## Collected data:
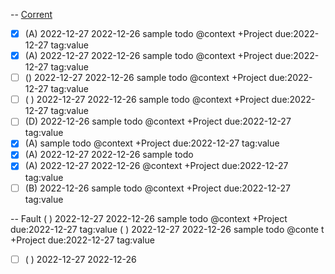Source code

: -- [Corrent](2022-12-28_corrent.md)
- [x] (A) 2022-12-27 2022-12-26 sample todo @context +Project due:2022-12-27 tag:value
- [x] (A) 2022-12-27 2022-12-26 sample todo @context +Project due:2022-12-27 tag:value
- [ ] () 2022-12-27 2022-12-26 sample todo @context +Project due:2022-12-27 tag:value
- [ ] ( ) 2022-12-27 2022-12-26 sample todo @context +Project due:2022-12-27 tag:value
- [ ] (D) 2022-12-26 sample todo @context +Project due:2022-12-27 tag:value
- [x] (A) sample todo @context +Project due:2022-12-27 tag:value
- [x] (A) 2022-12-27 2022-12-26 sample todo
- [x] (A) 2022-12-27 2022-12-26 @context +Project due:2022-12-27 tag:value
- [ ] (B) 2022-12-26 sample todo @context +Project due:2022-12-27 tag:value

-- Fault
  ( ) 2022-12-27 2022-12-26 sample todo @context +Project due:2022-12-27 tag:value
( ) 2022-12-27 2022-12-26 sample todo @conte t +Project due:2022-12-27 tag:value
- [ ] ( ) 2022-12-27 2022-12-26
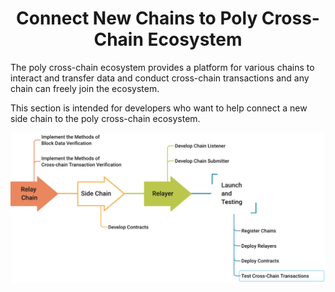 <h1 align="center">Connect New Chains to Poly Cross-Chain Ecosystem</h1>


The poly cross-chain ecosystem provides a platform for various chains to interact and transfer data and conduct cross-chain transactions and any chain can freely join the ecosystem.

This section is intended for developers who want to help connect a new side chain to the poly cross-chain ecosystem.

<div align=center><img src="resources/add_chain_flow.png" alt=""/></div>


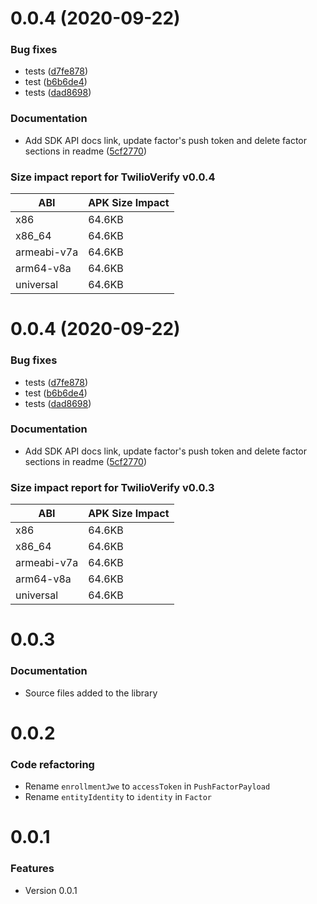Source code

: # 0.0.4 (2020-09-22)

### Bug fixes
- tests ([d7fe878](https://github.com/twilio/twilio-verify-android/commit/d7fe878f73a730c751c8dbb51fca7791dbccb171))
- test ([b6b6de4](https://github.com/twilio/twilio-verify-android/commit/b6b6de477eeb6adad3b908d01efb8cc2723fa10a))
- tests ([dad8698](https://github.com/twilio/twilio-verify-android/commit/dad869820c6433100004bfdcb1c14b9f56996280))

### Documentation
- Add SDK API docs link, update factor's push token and delete factor sections in readme ([5cf2770](https://github.com/twilio/twilio-verify-android/commit/5cf2770b9957d9950f5e7d953c1b17fd727c44d3))
 ### Size impact report for TwilioVerify v0.0.4

| ABI             | APK Size Impact |
| --------------- | --------------- |
| x86             | 64.6KB          |
| x86_64          | 64.6KB          |
| armeabi-v7a     | 64.6KB          |
| arm64-v8a       | 64.6KB          |
| universal       | 64.6KB          |



# 0.0.4 (2020-09-22)

### Bug fixes
- tests ([d7fe878](https://github.com/twilio/twilio-verify-android/commit/d7fe878f73a730c751c8dbb51fca7791dbccb171))
- test ([b6b6de4](https://github.com/twilio/twilio-verify-android/commit/b6b6de477eeb6adad3b908d01efb8cc2723fa10a))
- tests ([dad8698](https://github.com/twilio/twilio-verify-android/commit/dad869820c6433100004bfdcb1c14b9f56996280))

### Documentation
- Add SDK API docs link, update factor's push token and delete factor sections in readme ([5cf2770](https://github.com/twilio/twilio-verify-android/commit/5cf2770b9957d9950f5e7d953c1b17fd727c44d3))

### Size impact report for TwilioVerify v0.0.3

| ABI             | APK Size Impact |
| --------------- | --------------- |
| x86             | 64.6KB          |
| x86_64          | 64.6KB          |
| armeabi-v7a     | 64.6KB          |
| arm64-v8a       | 64.6KB          |
| universal       | 64.6KB          |


# 0.0.3

### Documentation
- Source files added to the library

# 0.0.2

### Code refactoring
- Rename `enrollmentJwe` to `accessToken` in `PushFactorPayload`
- Rename `entityIdentity` to `identity` in `Factor`

# 0.0.1

### Features
- Version 0.0.1

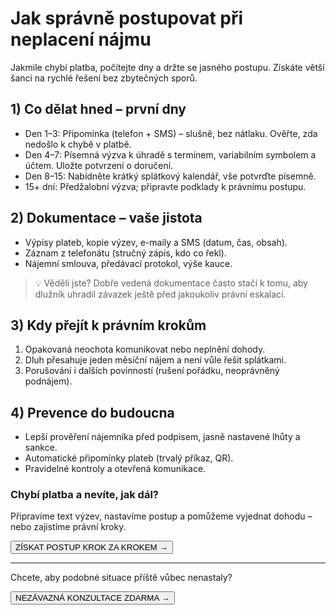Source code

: # Jak správně postupovat při neplacení nájmu

Jakmile chybí platba, počítejte dny a držte se jasného postupu. Získáte větší šanci na rychlé řešení bez zbytečných sporů.

## 1) Co dělat hned – první dny

- Den 1–3: Připomínka (telefon + SMS) – slušně, bez nátlaku. Ověřte, zda nedošlo k chybě v platbě.
- Den 4–7: Písemná výzva k úhradě s termínem, variabilním symbolem a účtem. Uložte potvrzení o doručení.
- Den 8–15: Nabídněte krátký splátkový kalendář, vše potvrďte písemně.
- 15+ dní: Předžalobní výzva; připravte podklady k právnímu postupu.

## 2) Dokumentace – vaše jistota

- Výpisy plateb, kopie výzev, e-maily a SMS (datum, čas, obsah).
- Záznam z telefonátu (stručný zápis, kdo co řekl).
- Nájemní smlouva, předávací protokol, výše kauce.

> 💡 Věděli jste? Dobře vedená dokumentace často stačí k tomu, aby dlužník uhradil závazek ještě před jakoukoliv právní eskalací.

## 3) Kdy přejít k právním krokům

1. Opakovaná neochota komunikovat nebo neplnění dohody.
2. Dluh přesahuje jeden měsíční nájem a není vůle řešit splátkami.
3. Porušování i dalších povinností (rušení pořádku, neoprávněný podnájem).

## 4) Prevence do budoucna

- Lepší prověření nájemníka před podpisem, jasně nastavené lhůty a sankce.
- Automatické připomínky plateb (trvalý příkaz, QR).
- Pravidelné kontroly a otevřená komunikace.

<div class="not-prose my-8 p-5 rounded-2xl border border-gray-200 bg-white shadow-sm">
  <h3 class="m-0 text-lg font-semibold">Chybí platba a nevíte, jak dál?</h3>
  <p class="m-0 mt-2 text-gray-700">Připravíme text výzev, nastavíme postup a pomůžeme vyjednat dohodu – nebo zajistíme právní kroky.</p>
  <div class="mt-4">
    <button data-open-popup class="inline-flex items-center justify-center px-5 py-3 rounded-full bg-[#0D28F2] text-white hover:bg-[#0a1fc5] transition">ZÍSKAT POSTUP KROK ZA KROKEM →</button>
  </div>
</div>

---

Chcete, aby podobné situace příště vůbec nenastaly?

<button data-open-popup class="inline-flex items-center justify-center px-6 py-3 rounded-full bg-gray-900 text-white hover:bg-gray-800 transition">NEZÁVAZNÁ KONZULTACE ZDARMA →</button>
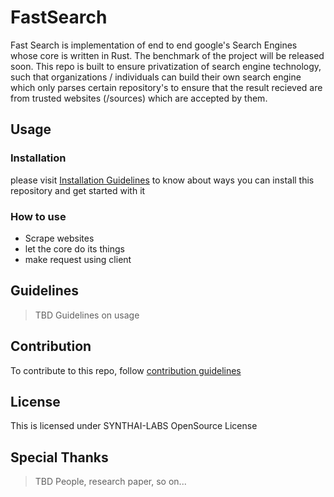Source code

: # FastSearch

Fast Search is implementation of end to end google's Search Engines whose core is written in Rust. The benchmark of the project will be released soon. This repo is built to ensure privatization of search engine technology, such that organizations / individuals can build their own search engine which only parses certain repository's to ensure that the result recieved are from trusted websites (/sources) which are accepted by them.

## Usage

### Installation

please visit [Installation Guidelines](./dev-docs/installation.md) to know about ways you can install this repository and get started with it

### How to use

- Scrape websites
- let the core do its things
- make request using client

## Guidelines

> TBD
> Guidelines on usage 

## Contribution

To contribute to this repo, follow [contribution guidelines](./dev-docs/contributionGuidelines.md)

## License

This is licensed under SYNTHAI-LABS OpenSource License

## Special Thanks

> TBD
> People, research paper, so on...
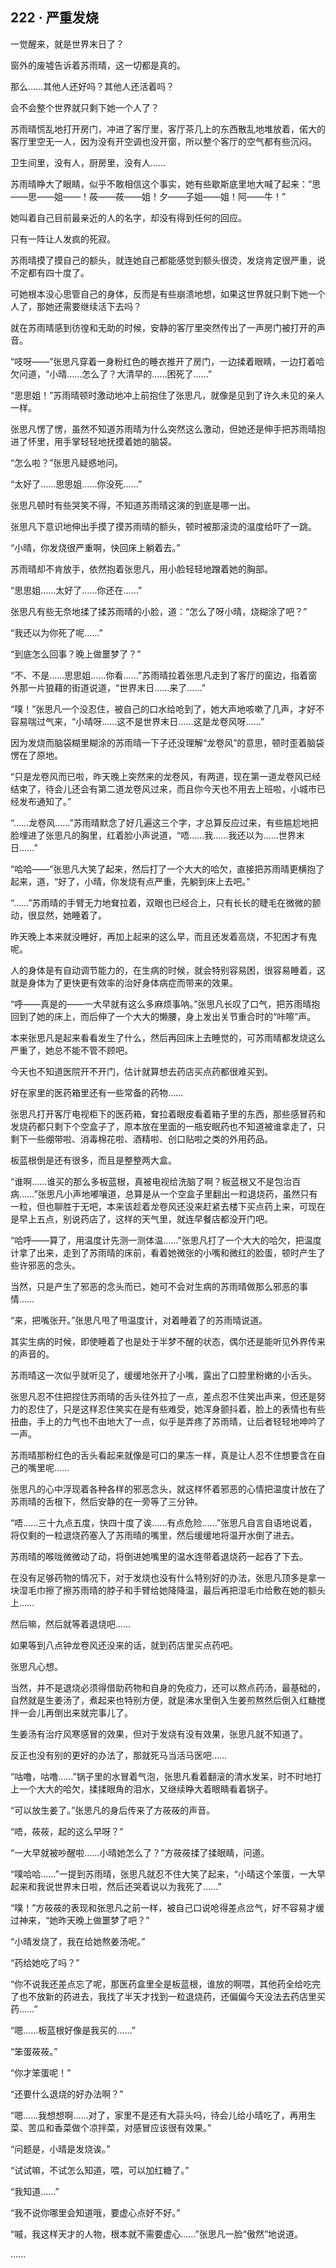 ## 222 · 严重发烧

一觉醒来，就是世界末日了？

窗外的废墟告诉着苏雨晴，这一切都是真的。

那么……其他人还好吗？其他人还活着吗？

会不会整个世界就只剩下她一个人了？

苏雨晴慌乱地打开房门，冲进了客厅里，客厅茶几上的东西散乱地堆放着，偌大的客厅里空无一人，因为没有开空调也没开窗，所以整个客厅的空气都有些沉闷。

卫生间里，没有人，厨房里，没有人……

苏雨晴睁大了眼睛，似乎不敢相信这个事实，她有些歇斯底里地大喊了起来：“思——思——姐——！莜——莜——姐！夕——子姐——姐！阿——牛！”

她叫着自己目前最亲近的人的名字，却没有得到任何的回应。

只有一阵让人发疯的死寂。

苏雨晴摸了摸自己的额头，就连她自己都能感觉到额头很烫，发烧肯定很严重，说不定都有四十度了。

可她根本没心思管自己的身体，反而是有些崩溃地想，如果这世界就只剩下她一个人了，那她还需要继续活下去吗？

就在苏雨晴感到彷徨和无助的时候，安静的客厅里突然传出了一声房门被打开的声音。

“吱呀——”张思凡穿着一身粉红色的睡衣推开了房门，一边揉着眼睛，一边打着哈欠问道，“小晴……怎么了？大清早的……困死了……”

“思思姐！”苏雨晴顿时激动地冲上前抱住了张思凡，就像是见到了许久未见的亲人一样。

张思凡愣了愣，虽然不知道苏雨晴为什么突然这么激动，但她还是伸手把苏雨晴抱进了怀里，用手掌轻轻地抚摸着她的脑袋。

“怎么啦？”张思凡疑惑地问。

“太好了……思思姐……你没死……”

张思凡顿时有些哭笑不得，不知道苏雨晴这演的到底是哪一出。

张思凡下意识地伸出手摸了摸苏雨晴的额头，顿时被那滚烫的温度给吓了一跳。

“小晴，你发烧很严重啊，快回床上躺着去。”

苏雨晴却不肯放手，依然抱着张思凡，用小脸轻轻地蹭着她的胸部。

“思思姐……太好了……你还在……”

张思凡有些无奈地揉了揉苏雨晴的小脸，道：“怎么了呀小晴，烧糊涂了吧？”

“我还以为你死了呢……”

“到底怎么回事？晚上做噩梦了？”

“不、不是……思思姐……你看……”苏雨晴拉着张思凡走到了客厅的窗边，指着窗外那一片狼藉的街道说道，“世界末日……来了……”

“噗！”张思凡一个没忍住，被自己的口水给呛到了，她大声地咳嗽了几声，才好不容易喘过气来，“小晴呀……这不是世界末日……这是龙卷风呀……”

因为发烧而脑袋糊里糊涂的苏雨晴一下子还没理解“龙卷风”的意思，顿时歪着脑袋愣在了原地。

“只是龙卷风而已啦，昨天晚上突然来的龙卷风，有两道，现在第一道龙卷风已经结束了，待会儿还会有第二道龙卷风过来，而且你今天也不用去上班啦，小城市已经发布通知了。”

“……龙卷风……”苏雨晴默念了好几遍这三个字，才总算反应过来，有些尴尬地把脸埋进了张思凡的胸里，红着脸小声说道，“唔……我……我还以为……世界末日……”

“哈哈——”张思凡大笑了起来，然后打了一个大大的哈欠，直接把苏雨晴更横抱了起来，道，“好了，小晴，你发烧有点严重，先躺到床上去吧。”

“……”苏雨晴的手臂无力地耷拉着，双眼也已经合上，只有长长的睫毛在微微的颤动，很显然，她睡着了。

昨天晚上本来就没睡好，再加上起来的这么早，而且还发着高烧，不犯困才有鬼呢。

人的身体是有自动调节能力的，在生病的时候，就会特别容易困，很容易睡着，这就是身体为了更快更有效率的治好身体病症而带来的效果。

“呼——真是的——一大早就有这么多麻烦事呐。”张思凡长叹了口气，把苏雨晴抱回到了她的床上，而后伸了一个大大的懒腰，身上发出关节重合时的“咔嚓”声。

本来张思凡是起来看看发生了什么，然后再回床上去睡觉的，可苏雨晴都发烧这么严重了，她总不能不管不顾吧。

今天也不知道医院开不开门，估计就算想去药店买点药都很难买到。

好在家里的医药箱里还有一些常备的药物……

张思凡打开客厅电视柜下的医药箱，耷拉着眼皮看着箱子里的东西，那些感冒药和发烧药都只剩下个空盒子了，原本放在里面的一瓶安眠药也不知道被谁拿走了，只剩下一些绷带啦、消毒棉花啦、酒精啦、创口贴啦之类的外用药品。

板蓝根倒是还有很多，而且是整整两大盒。

“谁啊……谁买的那么多板蓝根，真被电视给洗脑了啊？板蓝根又不是包治百病……”张思凡小声地嘟嚷道，总算是从一个空盒子里翻出一粒退烧药，虽然只有一粒，但也聊胜于无吧，本来该趁着龙卷风还没来赶紧去楼下买点药上来，可现在是早上五点，别说药店了，这样的天气里，就连早餐店都没开门吧。

“哈呼——算了，用温度计先测一测体温……”张思凡打了一个大大的哈欠，把温度计拿了出来，走到了苏雨晴的床前，看着她微张的小嘴和微红的脸蛋，顿时产生了些许邪恶的念头。

当然，只是产生了邪恶的念头而已，她可不会对生病的苏雨晴做那么邪恶的事情……

“来，把嘴张开。”张思凡甩了甩温度计，对着睡着了的苏雨晴说道。

其实生病的时候，即使睡着了也是处于半梦不醒的状态，偶尔还是能听见外界传来的声音的。

苏雨晴这一次似乎就听见了，缓缓地张开了小嘴，露出了口腔里粉嫩的小舌头。

张思凡忍不住把捏住苏雨晴的舌头往外拉了一点，差点忍不住笑出声来，但还是努力的忍住了，只是这样忍住笑实在是有些难受，她浑身颤抖着，脸上的表情也有些扭曲，手上的力气也不由地大了一点，似乎是弄疼了苏雨晴，让后者轻轻地呻吟了一声。

苏雨晴那粉红色的舌头看起来就像是可口的果冻一样，真是让人忍不住想要含在自己的嘴里呢……

张思凡的心中浮现着各种各样的邪恶念头，就这样怀着邪恶的心情把温度计放在了苏雨晴的舌根下，然后安静的在一旁等了三分钟。

“唔……三十九点五度，快四十度了诶……有点危险……”张思凡自言自语地说着，将仅剩的一粒退烧药塞入了苏雨晴的嘴里，然后缓缓地将温开水倒了进去。

苏雨晴的喉咙微微动了动，将倒进她嘴里的温水连带着退烧药一起吞了下去。

在没有足够药物的情况下，对于发烧也没有什么特别好的办法，张思凡顶多是拿一块湿毛巾擦了擦苏雨晴的脖子和手臂给她降降温，最后再把湿毛巾给敷在她的额头上……

然后嘛，然后就等着退烧吧……

如果等到八点钟龙卷风还没来的话，就到药店里买点药吧。

张思凡心想。

当然，并不是退烧必须得借助药物和自身的免疫力，还可以熬点药汤，最基础的，自然就是生姜汤了，煮起来也特别方便，就是沸水里倒入生姜煎熬然后倒入红糖搅拌一会儿再倒出来就完事儿了。

生姜汤有治疗风寒感冒的效果，但对于发烧有没有效果，张思凡就不知道了。

反正也没有别的更好的办法了，那就死马当活马医吧……

“咕噜，咕噜……”锅子里的水冒着气泡，张思凡看着翻滚的清水发呆，时不时地打上一个大大的哈欠，揉揉眼角的泪水，又继续睁大着眼睛看着锅子。

“可以放生姜了。”张思凡的身后传来了方莜莜的声音。

“唔，莜莜，起的这么早呀？”

“一大早就被吵醒啦……小晴她怎么了？”方莜莜揉了揉眼睛，问道。

“噗哈哈……”一提到苏雨晴，张思凡就忍不住大笑了起来，“小晴这个笨蛋，一大早起来和我说世界末日啦，然后还哭着说以为我死了……”

“噗！”方莜莜的表现和张思凡之前一样，被自己口说呛得差点岔气，好不容易才缓过神来，“她昨天晚上做噩梦了吧？”

“小晴发烧了，我在给她熬姜汤呢。”

“药给她吃了吗？”

“你不说我还差点忘了呢，那医药盒里全是板蓝根，谁放的啊喂，其他药全给吃完了也不放新的药进去，我找了半天才找到一粒退烧药，还偏偏今天没法去药店里买药……”

“嗯……板蓝根好像是我买的……”

“笨蛋莜莜。”

“你才笨蛋呢！”

“还要什么退烧的好办法啊？”

“嗯……我想想啊……对了，家里不是还有大蒜头吗，待会儿给小晴吃了，再用生菜、苦瓜和香菜做个凉拌菜，对感冒应该很有效果。”

“问题是，小晴是发烧诶。”

“试试嘛，不试怎么知道，喂，可以加红糖了。”

“我知道……”

“我不说你哪里会知道哦，要虚心点好不好。”

“嘁，我这样天才的人物，根本就不需要虚心……”张思凡一脸“傲然”地说道。

……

## What you will do:
Every line in the records above that holds "License" counts once; state the total and nothing else.

## Result:
2